Friday, August 26, 2005

Heroes in repose - Looking at Northwest Passage

I hope you’ll permit me to go a little English Lit 101 – Compare and Contrast?

Now that I’ve had a bit of time to digest the story I’ve realized a few of the chords it struck with me. Especially Governor Lord. I see him as a combination of two other characters in particular. Bruce Wayne/Batman in Frank Miller’s Dark Knight Returns and Bilbo Baggins from The Hobbit/Lord of the Rings. Not exactly the most common of bedfellows I realize but stay with me.

I see a big connection between Gov. Lord and Bruce Wayne in their drive to return to their youthful, and more physically demanding, lives. Both of them are older men looking to a comfortable retirement but keep gazing back at their exciting past. Exploring the Canadian wilderness and fighting crime in Gotham City meant they lived moment to moment whereas in their older years they find themselves distanced from any immediate danger.
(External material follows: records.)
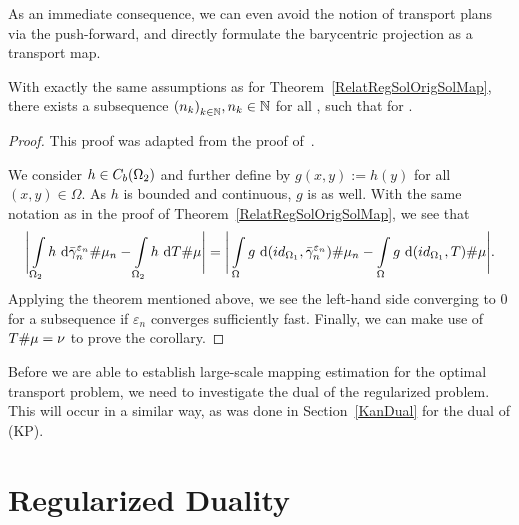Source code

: As an immediate consequence, we can even avoid the notion of transport plans via the push-forward, and directly formulate the barycentric projection as a transport map.

\begin{corollary}\label{RelatRegOrigCor}
	With exactly the same assumptions as for Theorem~\ref{RelatRegSolOrigSolMap}, there exists a subsequence ${(n_k)}_{\NinN[k]}, \NinN[n_k]$ for all \NinN[k], such that  for \Ninf.
\end{corollary}

\begin{proof}
	This proof was adapted from the proof of\ \cite[Corollary~1]{Seg2018}.

	We consider $h \in \CF[b]{\Omega_2}$ and further define \map[g]{\Omega}{\R} by $g(x, y) := h(y)$ for all $(x, y) \in \Omega$. As $h$ is bounded and continuous, $g$ is as well. With the same notation as in the proof of Theorem~\ref{RelatRegSolOrigSolMap}, we see that
	\[ \Bigg\lvert \int\limits_{\Omega_2} h~\D[{\push[\bar{\gamma}_n^{\varepsilon_n}]{\mu_n}}] - \int\limits_{\Omega_2} h~\D[{\push{\mu}}] \Bigg\rvert = \Bigg\lvert \int\limits_{\Omega} g~\D[{\push[(id_{\Omega_1}, \bar{\gamma}_n^{\varepsilon_n})]{\mu_n}}] - \int\limits_{\Omega} g~\D[{\push[(id_{\Omega_1}, T)]{\mu}}] \Bigg\rvert. \]
	Applying the theorem mentioned above, we see the left-hand side converging to $0$ for a subsequence if $\varepsilon_n$ converges sufficiently fast. Finally, we can make use of $\push{\mu} = \nu$ to prove the corollary.
\end{proof}

Before we are able to establish large-scale mapping estimation for the optimal transport problem, we need to investigate the dual of the regularized problem. This will occur in a similar way, as was done in Section~\ref{KanDual} for the dual of (KP).

\section{Regularized Duality}\label{RegDual}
Bruce in Wayne Manor and Gov. Lord in the more obvious Fort Newcastle. Now, I know that Gov. Lord hasn’t exactly “returned to action” in volume one of The Northwest Passage the way Bruce Wayne does in DKR, but I’m fairly sure he will in the upcoming issue. Until then we’ll have to wait and see if I’m proven wrong but that’s not the point.

We see in both men a desire to return to youth instead of fading into a comfortable old age. Gov. Lord expresses his desire to find the Northwest Passage where Bruce Wayne seeks to return to the identity he became more comfortable in – Batman. Another parallel is the impetus for their actual return to action being violence and crime. Gov. Lord has a sudden problem with French mercenaries whereas Batman has the Mutants. Not only is it the crime that spurs them into making a decision they desired but their reasoning is that they must take on the role of defender. Batman is the proclaimed defender of Gotham and is tied intimately to the place and Gov. Lord is the representative of the Hudson Bay Company and the Crown of England. For those of you that don’t know the history, the Hudson Bay Company was a combination of private enterprise and official representation of English law in the Canadian frontier.
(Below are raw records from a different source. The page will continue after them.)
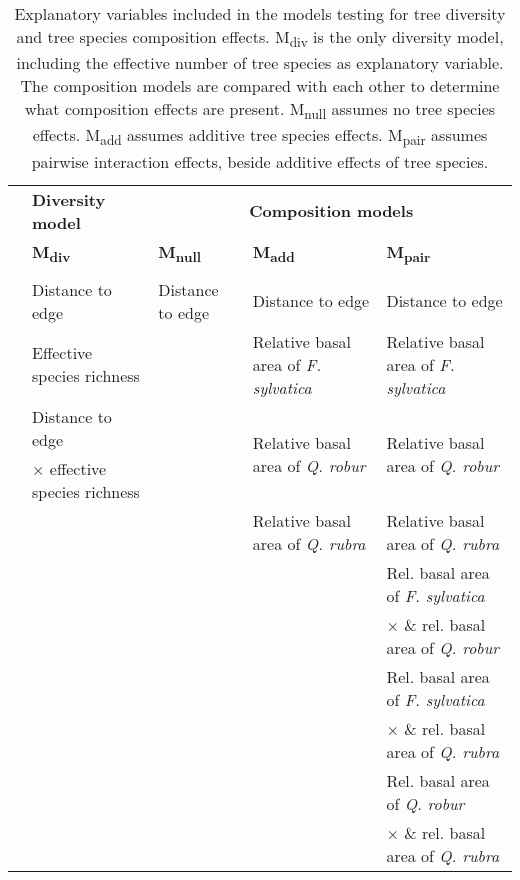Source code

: \documentclass[b5paper,10pt]{book} %
\begin{document}
	\begin{sidewaystable}
	  \begin{center}
	 \begin{footnotesize}
	    \caption{Explanatory variables included in the models testing for tree diversity and tree species composition effects. M\textsubscript{div} is the only diversity model, including the effective number of tree species as explanatory variable. The composition models are compared with each other to determine what composition effects are present. M\textsubscript{null} assumes no tree species effects. M\textsubscript{add} assumes additive tree species effects. M\textsubscript{pair} assumes pairwise interaction effects, beside additive effects of tree species.}
	    \label{Tab3.1}
	    \begin{tabular}{c l l l l}
 	     \toprule
	  	& \textbf{Diversity model} & \multicolumn{3}{c}{\textbf{Composition models}} \\
 	     	& \textbf{M\textsubscript{div}}  & \textbf{M\textsubscript{null}} & \textbf{M\textsubscript{add}} & \textbf{ M\textsubscript{pair}}\\
		& & & & \\
		\multirow{11}{*}{\rotatebox{90}{\textbf{Explanatory variables}}} & Distance to edge & Distance to edge & Distance to edge & Distance to edge\\
		\multirow{11}{*}{} & Effective species richness & & Relative basal area of \textit{F. sylvatica} & Relative basal area of \textit{F. sylvatica} \\
		\multirow{11}{*}{} & Distance to edge & & \multirow{2}{*}{Relative basal area of \textit{Q. robur}} & \multirow{2}{*}{Relative basal area of \textit{Q. robur}} \\ 
		\multirow{11}{*}{} & $\times$ effective species richness & & \multirow{2}{*}{} & \multirow{2}{*}{} \\ 
		\multirow{11}{*}{} & & & Relative basal area of \textit{Q. rubra} & Relative basal area of \textit{Q. rubra}  \\
		\multirow{11}{*}{} & & & & Rel. basal area of \textit{F. sylvatica} \\ 
		\multirow{11}{*}{} & & & & $\times$ \& rel. basal area of \textit{Q. robur} \\
		\multirow{11}{*}{} & & & & Rel. basal area of \textit{F. sylvatica} \\
		\multirow{11}{*}{} & & & & $\times$ \& rel. basal area of \textit{Q. rubra} \\
		\multirow{11}{*}{} & & & & Rel. basal area of \textit{Q. robur} \\
		\multirow{11}{*}{} & & & & $\times$ \& rel. basal area of \textit{Q. rubra} \\
	      \bottomrule
	    \end{tabular}
	\end{footnotesize}
	  \end{center}
	\end{sidewaystable}
\end{document}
And, make of this what you will, Gov. Lord’s nephew appears to be en-route to a role similar to Robin and Eagle Eye is the wizened old friend (Alfred). There’s also a definite connection between the roles of these two men and their costumes at different points in their lives.
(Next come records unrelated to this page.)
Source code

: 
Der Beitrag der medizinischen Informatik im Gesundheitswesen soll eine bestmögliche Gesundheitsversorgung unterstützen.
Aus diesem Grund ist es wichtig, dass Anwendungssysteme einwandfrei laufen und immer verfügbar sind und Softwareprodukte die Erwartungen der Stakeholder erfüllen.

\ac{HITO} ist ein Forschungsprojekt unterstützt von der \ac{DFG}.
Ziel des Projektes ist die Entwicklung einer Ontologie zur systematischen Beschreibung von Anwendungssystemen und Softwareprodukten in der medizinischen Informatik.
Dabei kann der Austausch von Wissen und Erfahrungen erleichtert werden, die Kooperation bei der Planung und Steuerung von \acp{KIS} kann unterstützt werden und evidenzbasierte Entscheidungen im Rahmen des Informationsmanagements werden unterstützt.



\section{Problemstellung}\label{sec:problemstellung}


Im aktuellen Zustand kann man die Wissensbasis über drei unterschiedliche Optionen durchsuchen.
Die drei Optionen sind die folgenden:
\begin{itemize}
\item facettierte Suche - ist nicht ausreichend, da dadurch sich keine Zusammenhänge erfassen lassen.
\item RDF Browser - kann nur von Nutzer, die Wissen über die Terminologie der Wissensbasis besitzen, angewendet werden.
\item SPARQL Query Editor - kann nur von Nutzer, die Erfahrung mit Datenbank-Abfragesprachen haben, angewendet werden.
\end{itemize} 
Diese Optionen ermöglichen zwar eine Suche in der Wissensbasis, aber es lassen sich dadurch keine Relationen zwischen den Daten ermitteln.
Now the connection between Gov. Lord and Bilbo Baggins is that they both share the aspect of being former adventurers who seek to return to their adventuring ways. Neither of them are comfortable in their current role even if they give off the appearance of comfort. Both of these men (yes I know Bilbo is a Hobbit, thank you) were one day wandering through the wilderness on grand adventures then were plunked down and meant to operate in the now mundane tasks of daily existence. Bilbo in The Hobbit is happier to return to the life he left behind and returns relatively unchanged. But in LoTR he starts the story itching for one last adventure so one has to wonder how unchanged he really was by his adventuring.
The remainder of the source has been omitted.